Working with Specs
How the Spec Agent interviews you, tracks gaps and decisions, scores readiness, and produces a builder-ready specification.
The Spec Agent is a conversation, not a form. You describe the app you want; it drafts an initial specification and then interviews you to fill it out until it's complete enough to build.
Describe, then iterate#
Start with a short description — one or two sentences is enough. The agent produces a first draft: functional requirements (FRs), non-functional requirements (NFRs), acceptance criteria (ACs), and a capability graph that maps how the pieces fit together. It then asks targeted questions to close what's missing.
Ask for changes the way you'd tell a colleague — "split requirement 3 into sub-requirements," "add an audit trail," "the warehouse is Databricks Unity Catalog." The agent applies each change to the spec in place, and you can revise as many times as you need.

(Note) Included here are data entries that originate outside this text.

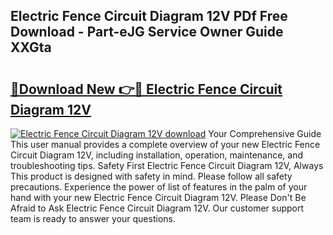 ## Electric Fence Circuit Diagram 12V PDf Free Download - Part-eJG Service Owner Guide XXGta

# <h2><a href="http://dft53r.blite.top/?on=Electric+Fence+Circuit+Diagram+12V">🔗Download New 👉🔴 Electric Fence Circuit Diagram 12V</a></h2>

[![Electric Fence Circuit Diagram 12V download](https://i.imgur.com/lujVjoI.png)](http://dft53r.blite.top/?on=Electric+Fence+Circuit+Diagram+12V)
Your Comprehensive Guide This user manual provides a complete overview of your new Electric Fence Circuit Diagram 12V, including installation, operation, maintenance, and troubleshooting tips. Safety First Electric Fence Circuit Diagram 12V, Always This product is designed with safety in mind. Please follow all safety precautions. Experience the power of list of features in the palm of your hand with your new Electric Fence Circuit Diagram 12V. Please Don't Be Afraid to Ask Electric Fence Circuit Diagram 12V. Our customer support team is ready to answer your questions.
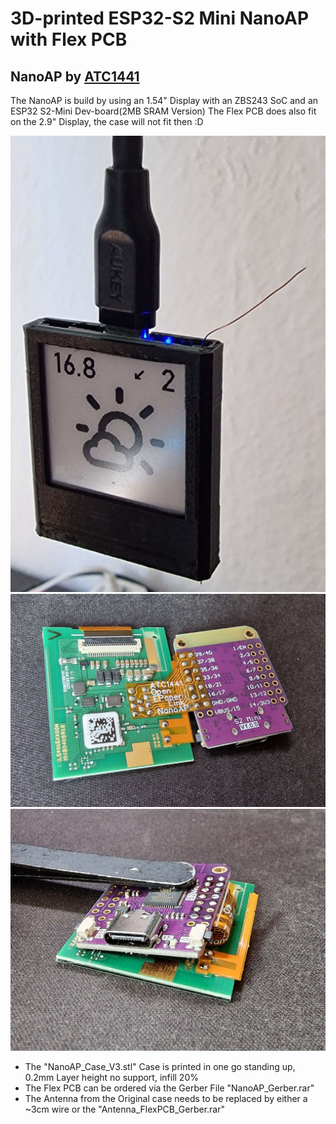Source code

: # 3D-printed ESP32-S2 Mini NanoAP with Flex PCB 

## NanoAP by [ATC1441](https://github.com/atc1441)

The NanoAP is build by using an 1.54" Display with an ZBS243 SoC and an ESP32 S2-Mini Dev-board(2MB SRAM Version)
The Flex PCB does also fit on the 2.9" Display, the case will not fit then :D

<img width="600" alt="NanoAP_Case" src="NanoAP_Case.jpg">

<img width="600" alt="NanoAP_PCB_soldered" src="NanoAP_PCB_soldered.jpg">

<img width="600" alt="NanoAP_Flapped" src="NanoAP_Flapped.jpg">

- The "NanoAP_Case_V3.stl" Case is printed in one go standing up, 0.2mm Layer height no support, infill 20%
- The Flex PCB can be ordered via the Gerber File "NanoAP_Gerber.rar"
- The Antenna from the Original case needs to be replaced by either a ~3cm wire or the "Antenna_FlexPCB_Gerber.rar"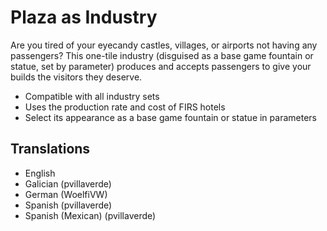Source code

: # Plaza as Industry

Are you tired of your eyecandy castles, villages, or airports not having any passengers? This one-tile industry (disguised as a base game fountain or statue, set by parameter) produces and accepts passengers to give your builds the visitors they deserve.

- Compatible with all industry sets
- Uses the production rate and cost of FIRS hotels
- Select its appearance as a base game fountain or statue in parameters

## Translations
- English
- Galician (pvillaverde)
- German (WoelfiVW)
- Spanish (pvillaverde)
- Spanish (Mexican) (pvillaverde)
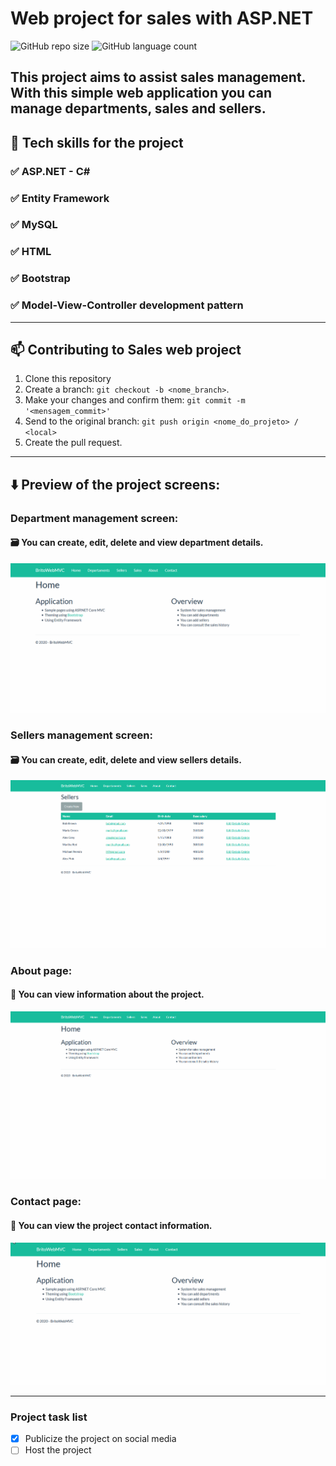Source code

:# Web project for sales with ASP.NET

![GitHub repo size](https://img.shields.io/github/repo-size/michellebritoo/webProjectCSharp?style=for-the-badge)
![GitHub language count](https://img.shields.io/github/languages/count/michellebritoo/webProjectCSharp?style=for-the-badge)

## This project aims to assist sales management. With this simple web application you can manage departments, sales and sellers.
## :rocket: Tech skills for the project
### :white_check_mark: ASP.NET - C#
### :white_check_mark: Entity Framework
### :white_check_mark: MySQL
### :white_check_mark: HTML
### :white_check_mark: Bootstrap
### :white_check_mark: Model-View-Controller development pattern

---

## 📫 Contributing to Sales web project
1. Clone this repository
2. Create a branch: `git checkout -b <nome_branch>`.
3. Make your changes and confirm them: `git commit -m '<mensagem_commit>'`
4. Send to the original branch: `git push origin <nome_do_projeto> / <local>`
5. Create the pull request.

---

## :arrow_down: Preview of the project screens:

### Department management screen:
#### :card_file_box: You can create, edit, delete and view department details.
![Department menagent screen](https://github.com/michellebritoo/webProjectCSharp/blob/master/media/GifWebDepartments.gif)

### Sellers management screen:
#### :card_file_box: You can create, edit, delete and view sellers details.
![Seller menagent screen](https://github.com/michellebritoo/webProjectCSharp/blob/master/media/sellers.gif)

### About page:
#### :memo: You can view information about the project.
![page About](https://github.com/michellebritoo/webProjectCSharp/blob/master/media/about.gif)

### Contact page:
#### :pushpin: You can view the project contact information.
![page_contact](https://github.com/michellebritoo/webProjectCSharp/blob/master/media/contact.gif)

---

### Project task list

- [X] Publicize the project on social media
- [ ] Host the project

Every functional requirement carries a testable acceptance criterion, so the Build Agent — and the live compliance matrix — can verify it objectively. A single requirement looks like this:
{
"id": "FR-3",
"title": "Export the current report as a PDF",
"acceptance_criteria": [
"A user can download the current report as a PDF in under 5 seconds",
"The PDF preserves table formatting and the company header"
],
"capability_nodes": ["report-export-service"]
}The capability_nodes a requirement lists are nodes in the capability
graph — the structured map of components (and their dependencies) the Build
Agent implements. FR-3's node, with its data dependency, looks like:
{
"nodes": [
{
"id": "report-export-service",
"kind": "service",
"implements": ["FR-3"],
"reads": ["report-store"]
}
],
"edges": [
{ "from": "report-export-service", "to": "report-store", "relation": "reads" }
]
}Gaps and decision points#
As it works, the agent surfaces two kinds of open items. The distinction matters because only one of them blocks you from locking the spec:
A critical gap is a genuine decision with no reasonable default — the agent can't finish the requirement without your answer (for example, "which transactions count toward the fraud threshold?"). A spec can't be routed for signature until every critical gap is resolved.

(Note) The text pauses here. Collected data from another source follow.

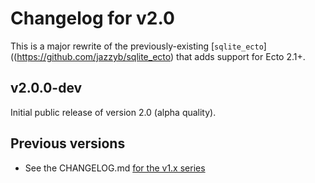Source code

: # Changelog for v2.0

This is a major rewrite of the previously-existing [`sqlite_ecto`]((https://github.com/jazzyb/sqlite_ecto) that adds support for Ecto 2.1+.

## v2.0.0-dev

Initial public release of version 2.0 (alpha quality).


## Previous versions

* See the CHANGELOG.md [for the v1.x series](https://github.com/jazzyb/sqlite_ecto/blob/master/CHANGELOG.md)
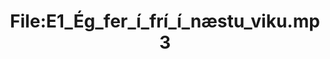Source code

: ---
title: File:E1_Ég_fer_í_frí_í_næstu_viku.mp3
recording of: Ég fer í frí í næstu viku.
reading speed: slow
speaker: E
license: CC0
---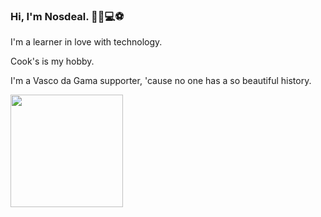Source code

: ### Hi, I'm Nosdeal. 👨‍🍳💻⚽

I'm a learner in love with technology. <br>

Cook's is my hobby. <br>

I'm a Vasco da Gama supporter, 'cause no one has a so beautiful history. <br>  

<div>
  <a href="https://beacons.ai/Nosdeal"
  <img height="180em" src="https://github-readme-stats.vercel.app/api?username=Nosdeal&show_icons=true&theme=dracula&include_all_commits=true&count_privat=true"/>
  <img height="180em" src="https://github-readme-stats.vercel.app/api/top-langs/?username=Nosdeal&layout=compact&langs_count=16&theme=dracula"/>
</div>
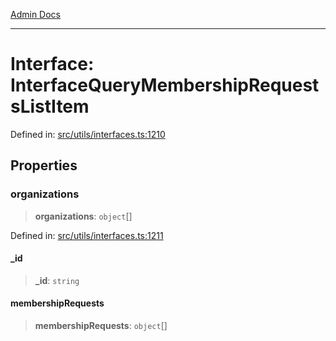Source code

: [Admin Docs](/)

***

# Interface: InterfaceQueryMembershipRequestsListItem

Defined in: [src/utils/interfaces.ts:1210](https://github.com/PalisadoesFoundation/talawa-admin/blob/main/src/utils/interfaces.ts#L1210)

## Properties

### organizations

> **organizations**: `object`[]

Defined in: [src/utils/interfaces.ts:1211](https://github.com/PalisadoesFoundation/talawa-admin/blob/main/src/utils/interfaces.ts#L1211)

#### \_id

> **\_id**: `string`

#### membershipRequests

> **membershipRequests**: `object`[]
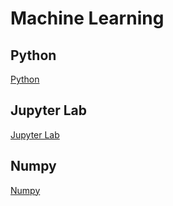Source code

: # Machine Learning

## Python

[Python](./python.md)

## Jupyter Lab

[Jupyter Lab](./jupyter%20lab.ipynb)

## Numpy

[Numpy](./numpy.ipynb)
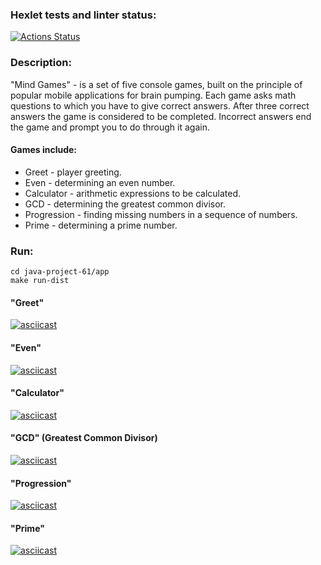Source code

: ### Hexlet tests and linter status:
[![Actions Status](https://github.com/bjrunning/java-project-61/actions/workflows/hexlet-check.yml/badge.svg)](https://github.com/bjrunning/java-project-61/actions)

### Description:
"Mind Games" - is a set of five console games, built on the principle of popular mobile applications for brain pumping.
Each game asks math questions to which you have to give correct answers. After three correct answers the game is
considered to be completed. Incorrect answers end the game and prompt you to do through it again.
#### Games include:
* Greet - player greeting.
* Even - determining an even number.
* Calculator - arithmetic expressions to be calculated.
* GCD - determining the greatest common divisor.
* Progression - finding missing numbers in a sequence of numbers.
* Prime - determining a prime number.

### Run:
    cd java-project-61/app
    make run-dist

#### "Greet"
[![asciicast](https://asciinema.org/a/627281.svg)](https://asciinema.org/a/627281)

#### "Even"
[![asciicast](https://asciinema.org/a/627282.svg)](https://asciinema.org/a/627282)

#### "Calculator"
[![asciicast](https://asciinema.org/a/627283.svg)](https://asciinema.org/a/627283)

#### "GCD" (Greatest Common Divisor)
[![asciicast](https://asciinema.org/a/627284.svg)](https://asciinema.org/a/627284)

#### "Progression"
[![asciicast](https://asciinema.org/a/627285.svg)](https://asciinema.org/a/627285)

#### "Prime"
[![asciicast](https://asciinema.org/a/627286.svg)](https://asciinema.org/a/627286)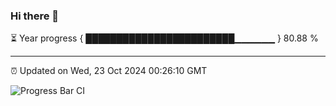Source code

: ### Hi there 👋

⏳ Year progress { ████████████████████████▁▁▁▁▁▁ } 80.88 %

---

⏰ Updated on Wed, 23 Oct 2024 00:26:10 GMT

![Progress Bar CI](https://github.com/EinsPommes/EinsPommes/blob/main/.github/workflows/main.yml)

A config gap is a build- or deploy-time detail with a sensible default — an auth mode, a library choice, a tenant setting. The agent records the default, flags it "confirm at build," and keeps going. Config gaps never hold up the lock.
A decision point is a fork where you choose between options the agent lays out — for instance, which identity provider to use. Answer gaps and decision points in the chat; the agent writes your answer into the right part of the spec and resolves the item.

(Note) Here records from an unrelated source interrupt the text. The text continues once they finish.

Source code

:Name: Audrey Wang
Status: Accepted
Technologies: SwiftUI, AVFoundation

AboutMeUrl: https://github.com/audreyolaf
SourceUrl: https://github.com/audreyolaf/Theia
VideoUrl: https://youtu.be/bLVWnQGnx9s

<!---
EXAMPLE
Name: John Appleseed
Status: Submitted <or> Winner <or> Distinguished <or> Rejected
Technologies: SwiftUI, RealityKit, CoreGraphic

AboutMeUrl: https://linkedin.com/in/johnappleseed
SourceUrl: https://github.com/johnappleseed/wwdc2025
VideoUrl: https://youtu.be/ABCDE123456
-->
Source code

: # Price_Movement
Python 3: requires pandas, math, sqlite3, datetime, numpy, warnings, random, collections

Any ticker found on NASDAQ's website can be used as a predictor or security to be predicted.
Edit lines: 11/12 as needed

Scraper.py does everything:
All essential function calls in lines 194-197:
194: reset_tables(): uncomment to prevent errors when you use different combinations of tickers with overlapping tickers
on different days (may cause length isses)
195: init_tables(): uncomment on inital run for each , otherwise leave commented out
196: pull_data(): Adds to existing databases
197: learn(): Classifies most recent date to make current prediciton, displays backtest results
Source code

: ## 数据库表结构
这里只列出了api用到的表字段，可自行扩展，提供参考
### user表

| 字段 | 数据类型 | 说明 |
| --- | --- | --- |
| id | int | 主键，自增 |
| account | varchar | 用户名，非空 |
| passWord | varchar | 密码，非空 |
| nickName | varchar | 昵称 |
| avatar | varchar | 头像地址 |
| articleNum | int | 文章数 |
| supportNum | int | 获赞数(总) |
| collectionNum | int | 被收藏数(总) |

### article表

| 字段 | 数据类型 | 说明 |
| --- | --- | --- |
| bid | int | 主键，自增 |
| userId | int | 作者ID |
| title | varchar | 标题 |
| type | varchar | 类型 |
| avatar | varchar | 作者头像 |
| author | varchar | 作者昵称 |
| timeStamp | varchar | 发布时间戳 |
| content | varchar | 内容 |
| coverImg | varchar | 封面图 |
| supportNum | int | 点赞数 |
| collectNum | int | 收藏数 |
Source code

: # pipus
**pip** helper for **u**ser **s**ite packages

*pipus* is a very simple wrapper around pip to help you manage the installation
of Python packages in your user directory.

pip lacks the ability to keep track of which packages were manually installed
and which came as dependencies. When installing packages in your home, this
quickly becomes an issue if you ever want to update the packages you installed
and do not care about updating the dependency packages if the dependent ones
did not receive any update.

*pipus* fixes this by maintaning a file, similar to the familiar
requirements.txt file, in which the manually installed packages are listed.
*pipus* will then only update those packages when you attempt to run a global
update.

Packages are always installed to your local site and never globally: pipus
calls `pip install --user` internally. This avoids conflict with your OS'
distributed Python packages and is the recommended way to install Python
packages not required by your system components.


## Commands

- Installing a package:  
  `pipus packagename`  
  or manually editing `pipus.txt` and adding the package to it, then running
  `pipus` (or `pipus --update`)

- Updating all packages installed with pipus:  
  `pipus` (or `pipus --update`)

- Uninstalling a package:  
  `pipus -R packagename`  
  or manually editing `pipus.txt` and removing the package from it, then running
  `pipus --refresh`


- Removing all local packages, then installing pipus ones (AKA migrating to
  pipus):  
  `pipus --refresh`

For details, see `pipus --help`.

Grounding in your own documents#
Attach files to the spec's knowledge base and the agent reads them, cites them by name, and turns the relevant details into real requirements — so the spec reflects your data and your policies, not a generic template.
PDF, Word, Excel, CSV, JSON, Markdown, and plain text. You can also attach a Git repository as reference material — the agent reverse-engineers its structure and drafts requirements from the code.
The spec lifecycle#
A spec moves from a rough draft to a locked, buildable artifact by looping through the interview until readiness reports it complete:
The readiness view is live: which requirements are specified, which acceptance criteria are measurable, and whether any critical gaps remain. When it reports the spec complete, you Route for E-Signature to lock it. A locked, approved spec is what the Build Agent builds from.